The students are not trying to create fake Rembrandts, obviously. They want to understand how light works, how texture emerges, how composition breathes life into a painting. Through endless imitation, they slowly develop their own artistic voice.
This apprentice-style imitation is exactly how AI models learn today. Instead of studying brushstrokes, they devour text, images, music — anything digital they can get their virtual hands on.
These AI “students” consume massive amounts of existing work to understand patterns. From this, they learn to generate something that looks new.
But here’s where it gets messy: Rembrandt’s students had permission. They were invited into his workshop.
AI models? They often learn from whatever they can scrape from the internet — public content, copyrighted material, things shared freely, and things definitely not meant for machine consumption.

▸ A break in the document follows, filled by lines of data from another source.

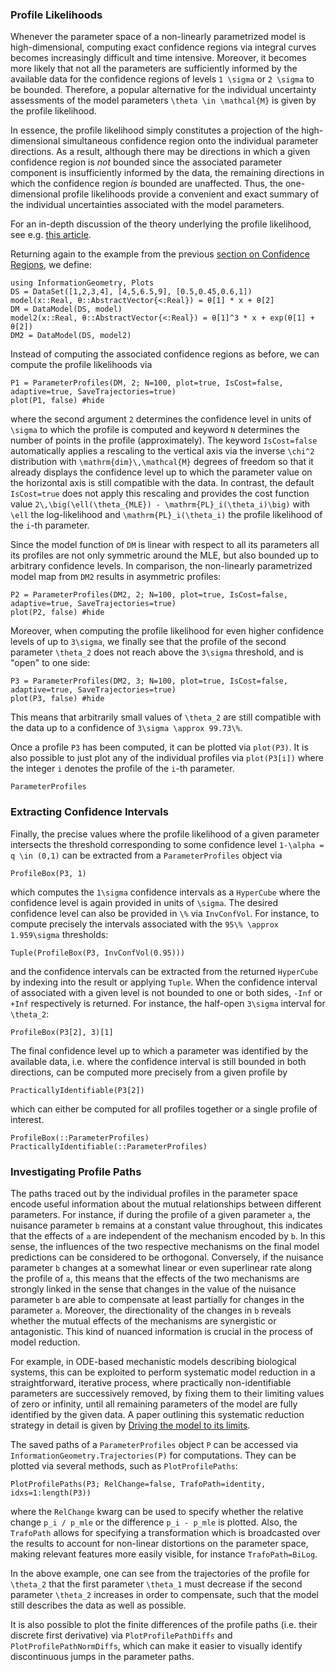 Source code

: 
### Profile Likelihoods

Whenever the parameter space of a non-linearly parametrized model is high-dimensional, computing exact confidence regions via integral curves becomes increasingly difficult and time intensive. Moreover, it becomes more likely that not all the parameters are sufficiently informed by the available data for the confidence regions of levels ``1 \sigma`` or ``2 \sigma`` to be bounded.
Therefore, a popular alternative for the individual uncertainty assessments of the model parameters ``\theta \in \mathcal{M}`` is given by the profile likelihood.

In essence, the profile likelihood simply constitutes a projection of the high-dimensional simultaneous confidence region onto the individual parameter directions. As a result, although there may be directions in which a given confidence region is _not_ bounded since the associated parameter component is insufficiently informed by the data, the remaining directions in which the confidence region _is_ bounded are unaffected.
Thus, the one-dimensional profile likelihoods provide a convenient and exact summary of the individual uncertainties associated with the model parameters.

For an in-depth discussion of the theory underlying the profile likelihood, see e.g. [this article](https://febs.onlinelibrary.wiley.com/doi/10.1111/febs.12276).


Returning again to the example from the previous [section on Confidence Regions](https://rafaelarutjunjan.github.io/InformationGeometry.jl/stable/confidence-regions), we define:
```@example Profiles
using InformationGeometry, Plots
DS = DataSet([1,2,3,4], [4,5,6.5,9], [0.5,0.45,0.6,1])
model(x::Real, θ::AbstractVector{<:Real}) = θ[1] * x + θ[2]
DM = DataModel(DS, model)
model2(x::Real, θ::AbstractVector{<:Real}) = θ[1]^3 * x + exp(θ[1] + θ[2])
DM2 = DataModel(DS, model2)
```

Instead of computing the associated confidence regions as before, we can compute the profile likelihoods via
```@example Profiles
P1 = ParameterProfiles(DM, 2; N=100, plot=true, IsCost=false, adaptive=true, SaveTrajectories=true)
plot(P1, false) #hide
```
where the second argument `2` determines the confidence level in units of ``\sigma`` to which the profile is computed and keyword `N` determines the number of points in the profile (approximately). 
The keyword `IsCost=false` automatically applies a rescaling to the vertical axis via the inverse ``\chi^2`` distribution with ``\mathrm{dim}\,\mathcal{M}`` degrees of freedom so that it already displays the confidence level up to which the parameter value on the horizontal axis is still compatible with the data. 
In contrast, the default `IsCost=true` does not apply this rescaling and provides the cost function value ``2\,\big(\ell(\theta_{MLE}) - \mathrm{PL}_i(\theta_i)\big)`` with ``\ell`` the log-likelihood and ``\mathrm{PL}_i(\theta_i)`` the profile likelihood of the ``i``-th parameter.
 
Since the model function of `DM` is linear with respect to all its parameters all its profiles are not only symmetric around the MLE, but also bounded up to arbitrary confidence levels. In comparison, the non-linearly parametrized model map from `DM2` results in asymmetric profiles:
```@example Profiles
P2 = ParameterProfiles(DM2, 2; N=100, plot=true, IsCost=false, adaptive=true, SaveTrajectories=true)
plot(P2, false) #hide
```
Moreover, when computing the profile likelihood for even higher confidence levels of up to ``3\sigma``, we finally see that the profile of the second parameter ``\theta_2`` does not reach above the ``3\sigma`` threshold, and is "open" to one side:
```@example Profiles
P3 = ParameterProfiles(DM2, 3; N=100, plot=true, IsCost=false, adaptive=true, SaveTrajectories=true)
plot(P3, false) #hide
```
This means that arbitrarily small values of ``\theta_2`` are still compatible with the data up to a confidence of ``3\sigma \approx 99.73\%``.


Once a profile `P3` has been computed, it can be plotted via `plot(P3)`. It is also possible to just plot any of the individual profiles via `plot(P3[i])` where the integer `i` denotes the profile of the ``i``-th parameter. 

```@docs
ParameterProfiles
```


### Extracting Confidence Intervals

Finally, the precise values where the profile likelihood of a given parameter intersects the threshold corresponding to some confidence level ``1-\alpha = q \in (0,1)`` can be extracted from a `ParameterProfiles` object via
```@example Profiles
ProfileBox(P3, 1)
```
which computes the ``1\sigma`` confidence intervals as a `HyperCube` where the confidence level is again provided in units of ``\sigma``.
The desired confidence level can also be provided in ``\%`` via `InvConfVol`. For instance, to compute precisely the intervals associated with the ``95\% \approx 1.959\sigma`` thresholds:
```@example Profiles
Tuple(ProfileBox(P3, InvConfVol(0.95)))
```
and the confidence intervals can be extracted from the returned `HyperCube` by indexing into the result or applying `Tuple`.
When the confidence interval of associated with a given level is not bounded to one or both sides, `-Inf` or `+Inf` respectively is returned. For instance, the half-open ``3\sigma`` interval for ``\theta_2``:
```@example Profiles
ProfileBox(P3[2], 3)[1]
```

The final confidence level up to which a parameter was identified by the available data, i.e. where the confidence interval is still bounded in both directions, can be computed more precisely from a given profile by
```@example Profiles
PracticallyIdentifiable(P3[2])
```
which can either be computed for all profiles together or a single profile of interest.

```@docs
ProfileBox(::ParameterProfiles)
PracticallyIdentifiable(::ParameterProfiles)
```

### Investigating Profile Paths

The paths traced out by the individual profiles in the parameter space encode useful information about the mutual relationships between different parameters.
For instance, if during the profile of a given parameter `a`, the nuisance parameter `b` remains at a constant value throughout, this indicates that the effects of `a` are independent of the mechanism encoded by `b`.
In this sense, the influences of the two respective mechanisms on the final model predictions can be considered to be orthogonal.
Conversely, if the nuisance parameter `b` changes at a somewhat linear or even superlinear rate along the profile of `a`, this means that the effects of the two mechanisms are strongly linked in the sense that changes in the value of the nuisance parameter `b` are able to compensate at least partially for changes in the parameter `a`.
Moreover, the directionality of the changes in `b` reveals whether the mutual effects of the mechanisms are synergistic or antagonistic.
This kind of nuanced information is crucial in the process of model reduction.


For example, in ODE-based mechanistic models describing biological systems, this can be exploited to perform systematic model reduction in a straightforward, iterative process, where practically non-identifiable parameters are successively removed, by fixing them to their limiting values of zero or infinity, until all remaining parameters of the model are fully identified by the given data.
A paper outlining this systematic reduction strategy in detail is given by [Driving the model to its limits](https://ideas.repec.org/a/plo/pone00/0162366.html).

The saved paths of a `ParameterProfiles` object `P` can be accessed via `InformationGeometry.Trajectories(P)` for computations.
They can be plotted via several methods, such as `PlotProfilePaths`:
```@example Profiles
PlotProfilePaths(P3; RelChange=false, TrafoPath=identity, idxs=1:length(P3))
```
where the `RelChange` kwarg can be used to specify whether the relative change `p_i / p_mle` or the difference `p_i - p_mle` is plotted.
Also, the `TrafoPath` allows for specifying a transformation which is broadcasted over the results to account for non-linear distortions on the parameter space, making relevant features more easily visible, for instance `TrafoPath=BiLog`.

In the above example, one can see from the trajectories of the profile for ``\theta_2`` that the first parameter ``\theta_1`` must decrease if the second parameter ``\theta_2`` increases in order to compensate, such that the model still describes the data as well as possible.

It is also possible to plot the finite differences of the profile paths (i.e. their discrete first derivative) via `PlotProfilePathDiffs` and `PlotProfilePathNormDiffs`, which can make it easier to visually identify discontinuous jumps in the parameter paths.

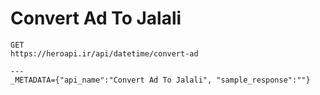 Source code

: # Convert Ad To Jalali

```
GET
https://heroapi.ir/api/datetime/convert-ad

---
_METADATA={"api_name":"Convert Ad To Jalali", "sample_response":""}
```

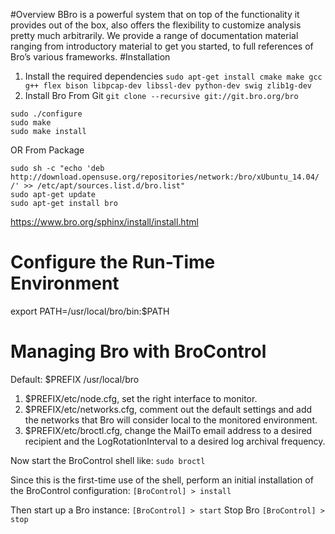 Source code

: #Overview
BBro is a powerful system that on top of the functionality it provides out of the box, also offers the flexibility to customize analysis pretty much arbitrarily. 
We provide a range of documentation material ranging from introductory material to get you started, to full references of Bro’s various frameworks.
#Installation
1. Install the required dependencies
`sudo apt-get install cmake make gcc g++ flex bison libpcap-dev libssl-dev python-dev swig zlib1g-dev`
2. Install Bro From Git
`git clone --recursive git://git.bro.org/bro`
```
sudo ./configure
sudo make
sudo make install
```


OR From Package
```
sudo sh -c "echo 'deb http://download.opensuse.org/repositories/network:/bro/xUbuntu_14.04/ /' >> /etc/apt/sources.list.d/bro.list"
sudo apt-get update
sudo apt-get install bro
```
https://www.bro.org/sphinx/install/install.html

# Configure the Run-Time Environment
export PATH=/usr/local/bro/bin:$PATH

# Managing Bro with BroControl
Default: $PREFIX /usr/local/bro

1. $PREFIX/etc/node.cfg, set the right interface to monitor.
2. $PREFIX/etc/networks.cfg, comment out the default settings and add the networks that Bro will consider local to the monitored environment.
3. $PREFIX/etc/broctl.cfg, change the MailTo email address to a desired recipient and the LogRotationInterval to a desired log archival frequency.

Now start the BroControl shell like: 
`sudo broctl`

Since this is the first-time use of the shell, perform an initial installation of the BroControl configuration:
`[BroControl] > install`

Then start up a Bro instance:
`[BroControl] > start`
Stop Bro
`[BroControl] > stop` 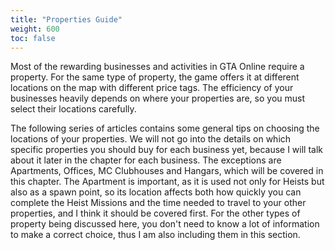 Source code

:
 ```yaml
---
title: "Properties Guide"
weight: 600
toc: false
---
```


Most of the rewarding businesses and activities in GTA Online require a
property. For the same type of property, the game offers it at different
locations on the map with different price tags. The efficiency of your
businesses heavily depends on where your properties are, so you must select
their locations carefully.

The following series of articles contains some general tips on choosing the
locations of your properties. We will not go into the details on which specific
properties you should buy for each business yet, because I will talk about it
later in the chapter for each business. The exceptions are Apartments, Offices,
MC Clubhouses and Hangars, which will be covered in this chapter. The Apartment
is important, as it is used not only for Heists but also as a spawn point, so
its location affects both how quickly you can complete the Heist Missions and
the time needed to travel to your other properties, and I think it should be
covered first. For the other types of property being discussed here, you don't
need to know a lot of information to make a correct choice, thus I am also
including them in this section.
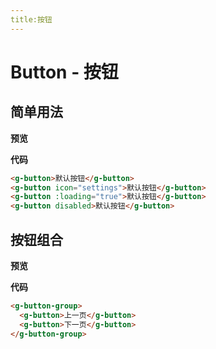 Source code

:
 ```yaml
---
title:按钮
---
```

# Button - 按钮

## 简单用法
**预览**
<ClientOnly>
  <button-demo></button-demo>
</ClientOnly>

**代码**
```html
<g-button>默认按钮</g-button>
<g-button icon="settings">默认按钮</g-button>
<g-button :loading="true">默认按钮</g-button>
<g-button disabled>默认按钮</g-button>
```

## 按钮组合
**预览**
<button-group-demo></button-group-demo>

**代码**
```html
<g-button-group>
  <g-button>上一页</g-button>
  <g-button>下一页</g-button>
</g-button-group>
```
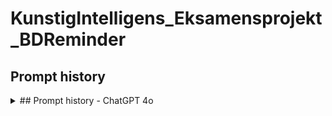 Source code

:# KunstigIntelligens_Eksamensprojekt_BDReminder
## Prompt history
<details>
  <summary>## Prompt history - ChatGPT 4o</summary>
  
  1. [Full: Prompt history](https://chatgpt.com/share/dc11506d-26ab-40f1-ba88-8334cb481dd5)
  2. [Indledende prompt history](https://htmlpreview.github.io/?https://raw.githubusercontent.com/Eo-Le-LearnToHack/KunstigIntelligens_Eksamensprojekt_BDReminder/main/Prompt_history/01_Prompt_history.html)
  3. [Sektion 1: Tilføjet individual user authentication](https://htmlpreview.github.io/?https://raw.githubusercontent.com/Eo-Le-LearnToHack/KunstigIntelligens_Eksamensprojekt_BDReminder/main/Prompt_history/02_Prompt_history.html)
  4. [Full: Prompt history - FAIL]()
  5. ```
Kan ikke dele den fulde originale samtale fordi der blev uploaded et billede under oprettelse af ASP.Net projektet i Visual Studio. Billedet blev uploadet fordi guiden i ChatGPT 4o ikke var retvisende.
Desværre er det i mod ChatGPTs politik at dele samtaler med billeder. Der forsøgte at få ChatGPT til selv at generede hele samtalen som en html fil, se linket i punkt 4.
Der vælges at starte samtalen på ny for at dokumentere hele forløbet, dog vælges at ChatGPT 4 i stedet for 4o i håbet om at guiden er mere retvisende. Yderligere ændres indledendeprompt en lille smule ift. den erfaring der er dannet i nuværende samtale med ChatGPT 4o
     ```


  
#### Beskrivelse
```
Jeg anvendte CREATE modellen til at udarbejde min indledende prompt.
```


### Sektion 1: Opsætning af Projektet i Visual Studio (Opdateret)
1. Supplerende Youtube video [ASP.NET Core Crash Course - C# App in One Hour | freeCodeCamp.org | 1h:0m:43s](https://www.youtube.com/watch?v=BfEjDD8mWYg)

#### Beskrivelse
```
I sektion 1 blev jeg nysgerrig på hvad ASP.NET Core Web App var og søgte mere viden på youtube, hvor jeg stødte på ovenstående video.
11 minutter i videoen blev der valgt indivual user ved authentication som ikke var dækket af guiden i Sektion 1.
Jeg spurgte ChatGPT hvorfor dette ikke var tilfældet og ChatGPT valgte at opdatere Sektion 1 for at afspejle denne indstilling af authentican til indivial user.
``` 
</details>
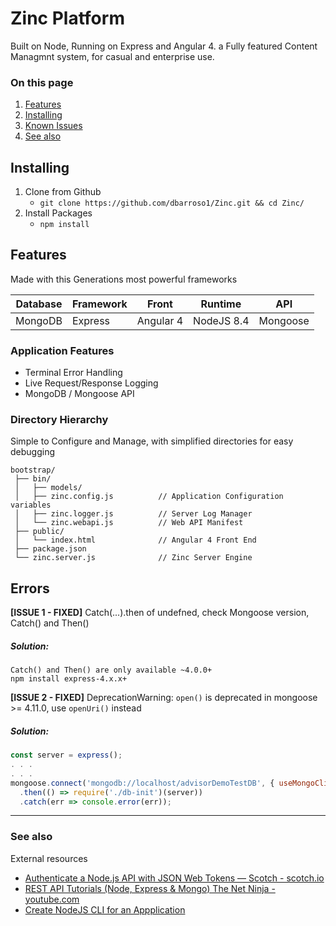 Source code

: # Zinc Platform
 Built on Node, Running on Express and Angular 4. a Fully featured Content Managmnt system, for casual and enterprise use.
 
### On this page

1. [Features](#features)
1. [Installing](#installation)
1. [Known Issues](#errors)
1. [See also](#see-also)

## <a id="installation">Installing</a>

1. Clone from Github 
   * `git clone https://github.com/dbarroso1/Zinc.git && cd Zinc/`
2. Install Packages 
   * ` npm install `


## <a id="features">Features</a>
Made with this Generations most powerful frameworks

 Database | Framework | Front | Runtime | API
 --- | --- | --- | --- | ---
 MongoDB | Express | Angular 4 | NodeJS 8.4 | Mongoose


### Application Features
* Terminal Error Handling
* Live Request/Response Logging
* MongoDB / Mongoose API

### Directory Hierarchy 
Simple to Configure and Manage, with simplified directories for easy debugging
```
bootstrap/
 ├── bin/
 │   ├── models/
 │   ├── zinc.config.js          // Application Configuration variables
 │   ├── zinc.logger.js          // Server Log Manager
 │   └── zinc.webapi.js          // Web API Manifest
 ├── public/ 
 │   └── index.html              // Angular 4 Front End
 ├── package.json
 └── zinc.server.js              // Zinc Server Engine
```
## <a id="errors">Errors</a>
**[ISSUE 1 - FIXED]** Catch(...).then of undefned, check Mongoose version, Catch() and Then() 
##### Solution: 
``` 
Catch() and Then() are only available ~4.0.0+ 
npm install express-4.x.x+
```


**[ISSUE 2 - FIXED]** DeprecationWarning: `open()` is deprecated in mongoose >= 4.11.0, use `openUri()` instead 
##### Solution:
  ``` javascript          
const server = express();
. . . 
. . . 
 mongoose.connect('mongodb://localhost/advisorDemoTestDB', { useMongoClient: true }) // <=== HERE
    .then(() => require('./db-init')(server))
    .catch(err => console.error(err));
```
<hr>

### <a id="see-also">See also</a>

External resources

* [Authenticate a Node.js API with JSON Web Tokens &#8213; Scotch - scotch.io](https://scotch.io/tutorials/authenticate-a-node-js-api-with-json-web-tokens)
* [REST API Tutorials (Node, Express & Mongo) The Net Ninja - youtube.com](https://www.youtube.com/watch?v=BRdcRFvuqsE&list=PL4cUxeGkcC9jBcybHMTIia56aV21o2cZ8)
* [Create NodeJS CLI for an Appplication](https://www.sitepoint.com/javascript-command-line-interface-cli-node-js/)
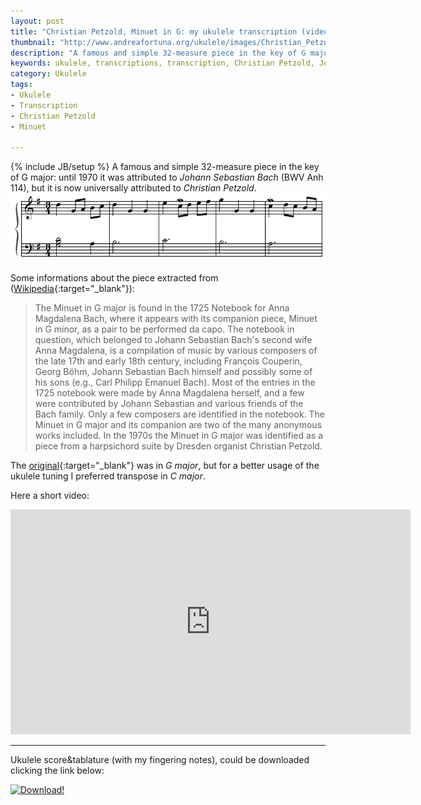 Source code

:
 ```yaml
---
layout: post
title: "Christian Petzold, Minuet in G: my ukulele transcription (video and tabs)"
thumbnail: "http://www.andreafortuna.org/ukulele/images/Christian_Petzold_Minuet_in_G.PNG"
description: "A famous and simple 32-measure piece in the key of G major: until 1970 it was attributed to Johann Sebastian Bach (BWV Anh 114), but it is now universally attributed to Christian Petzold."
keywords: ukulele, transcriptions, transcription, Christian Petzold, Johann Sebastian Bach, Minuet, music, fingerstyle
category: Ukulele
tags: 
- Ukulele
- Transcription
- Christian Petzold
- Minuet

---
```

{% include JB/setup %}
A famous and simple 32-measure piece in the key of G major: until 1970 it was attributed to *Johann Sebastian Bach* (BWV Anh 114), but it is now universally attributed to *Christian Petzold*.
![Christian Petzold, Minuet in G](/ukulele/images/Christian_Petzold_Minuet_in_G.PNG)
<!-- more -->

Some informations about the piece extracted from ([Wikipedia](https://en.wikipedia.org/wiki/Minuet_in_G_major_%28BWV_Anh_114%29){:target="_blank"}):

>The Minuet in G major is found in the 1725 Notebook for Anna Magdalena Bach, where it appears with its companion piece, Minuet in G minor, as a pair to be performed da capo. The notebook in question, which belonged to Johann Sebastian Bach's second wife Anna Magdalena, is a compilation of music by various composers of the late 17th and early 18th century, including François Couperin, Georg Böhm, Johann Sebastian Bach himself and possibly some of his sons (e.g., Carl Philipp Emanuel Bach). Most of the entries in the 1725 notebook were made by Anna Magdalena herself, and a few were contributed by Johann Sebastian and various friends of the Bach family. Only a few composers are identified in the notebook. The Minuet in G major and its companion are two of the many anonymous works included. In the 1970s the Minuet in G major was identified as a piece from a harpsichord suite by Dresden organist Christian Petzold.

The [original](http://imslp.org/wiki/Minuet_in_G_major_(Pezold,_Christian)){:target="_blank"} was in *G major*, but for a better usage of the ukulele tuning I preferred transpose in *C major*.


Here a short video:

<iframe width="640" height="360" src="https://www.youtube.com/embed/usPD8cz3JMU" frameborder="0" allowfullscreen></iframe>

<hr/>

Ukulele score&tablature (with my fingering notes), could be downloaded clicking the link below:

[![Download!](http://www.andreafortuna.org/images/Download-PDF-Button.png)](http://www.andreafortuna.org/ukulele/files/Christian_Petzold_Minuet_in_G.pdf)

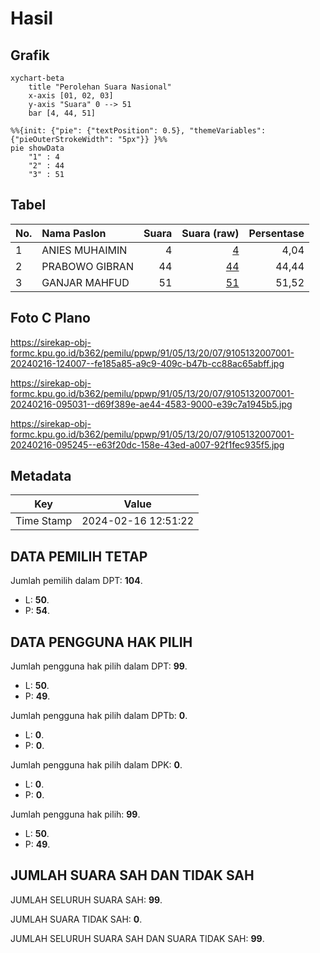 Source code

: # Hasil

## Grafik

```mermaid
xychart-beta
    title "Perolehan Suara Nasional"
    x-axis [01, 02, 03]
    y-axis "Suara" 0 --> 51
    bar [4, 44, 51]
```

```mermaid
%%{init: {"pie": {"textPosition": 0.5}, "themeVariables": {"pieOuterStrokeWidth": "5px"}} }%%
pie showData
    "1" : 4
    "2" : 44
    "3" : 51
```

## Tabel

| No. | Nama Paslon    | Suara | Suara (raw) | Persentase |
|:--- |:-------------- | -----:| -----------:| ----------:|
| 1   | ANIES MUHAIMIN | 4     | [4][p-1]    | 4,04       |
| 2   | PRABOWO GIBRAN | 44    | [44][p-2]   | 44,44      |
| 3   | GANJAR MAHFUD  | 51    | [51][p-3]   | 51,52      |


[p-1]: https://github.com/gigit-pemilu/pemilu-2024/blob/main/pilpres/hitung-suara/sub/91-papua/sub/05-kepulauan-yapen/sub/13-pulau-kurudu/sub/2007-mnukwar/sub/001-tps/sub/paslon-1.txt
[p-2]: https://github.com/gigit-pemilu/pemilu-2024/blob/main/pilpres/hitung-suara/sub/91-papua/sub/05-kepulauan-yapen/sub/13-pulau-kurudu/sub/2007-mnukwar/sub/001-tps/sub/paslon-2.txt
[p-3]: https://github.com/gigit-pemilu/pemilu-2024/blob/main/pilpres/hitung-suara/sub/91-papua/sub/05-kepulauan-yapen/sub/13-pulau-kurudu/sub/2007-mnukwar/sub/001-tps/sub/paslon-3.txt

## Foto C Plano

https://sirekap-obj-formc.kpu.go.id/b362/pemilu/ppwp/91/05/13/20/07/9105132007001-20240216-124007--fe185a85-a9c9-409c-b47b-cc88ac65abff.jpg

https://sirekap-obj-formc.kpu.go.id/b362/pemilu/ppwp/91/05/13/20/07/9105132007001-20240216-095031--d69f389e-ae44-4583-9000-e39c7a1945b5.jpg

https://sirekap-obj-formc.kpu.go.id/b362/pemilu/ppwp/91/05/13/20/07/9105132007001-20240216-095245--e63f20dc-158e-43ed-a007-92f1fec935f5.jpg


## Metadata

| Key        | Value               |
| ---------- | ------------------- |
| Time Stamp | 2024-02-16 12:51:22 |


## DATA PEMILIH TETAP

Jumlah pemilih dalam DPT: **104**.
 * L: **50**.
 * P: **54**.

## DATA PENGGUNA HAK PILIH

Jumlah pengguna hak pilih dalam DPT: **99**.
 * L: **50**.
 * P: **49**.

Jumlah pengguna hak pilih dalam DPTb: **0**.
 * L: **0**.
 * P: **0**.

Jumlah pengguna hak pilih dalam DPK: **0**.
 * L: **0**.
 * P: **0**.

Jumlah pengguna hak pilih: **99**.
 * L: **50**.
 * P: **49**.

## JUMLAH SUARA SAH DAN TIDAK SAH

JUMLAH SELURUH SUARA SAH: **99**.

JUMLAH SUARA TIDAK SAH: **0**.

JUMLAH SELURUH SUARA SAH DAN SUARA TIDAK SAH: **99**.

So here’s my question: Should AI need permission to learn, just like those old art students needed permission to enter the master’s studio?
Copyright Law and AI Training: Where the Legal Framework Breaks Down
Copyright law was never designed with machine learning in mind — nobody saw this coming. In the old days, copying a painting for private study might be fine, but selling it without permission was trouble. With AI, the “studying” happens at an industrial scale, and the outputs can look market-ready immediately.
Some people argue that training AI on copyrighted works falls under fair use (in the United States) or text and data mining exceptions (in Europe). Fair use is a US legal doctrine permitting limited use of copyrighted material without permission when the use is transformative, such as commentary, research, or — arguably — statistical pattern analysis. The idea is that analysing data for patterns is different from copying it wholesale ¹ ². High-profile disputes such as The New York Times v. OpenAI and Microsoft and Getty Images v. Stability AI are now testing exactly where that line sits in court, rather than in blog-post opinion.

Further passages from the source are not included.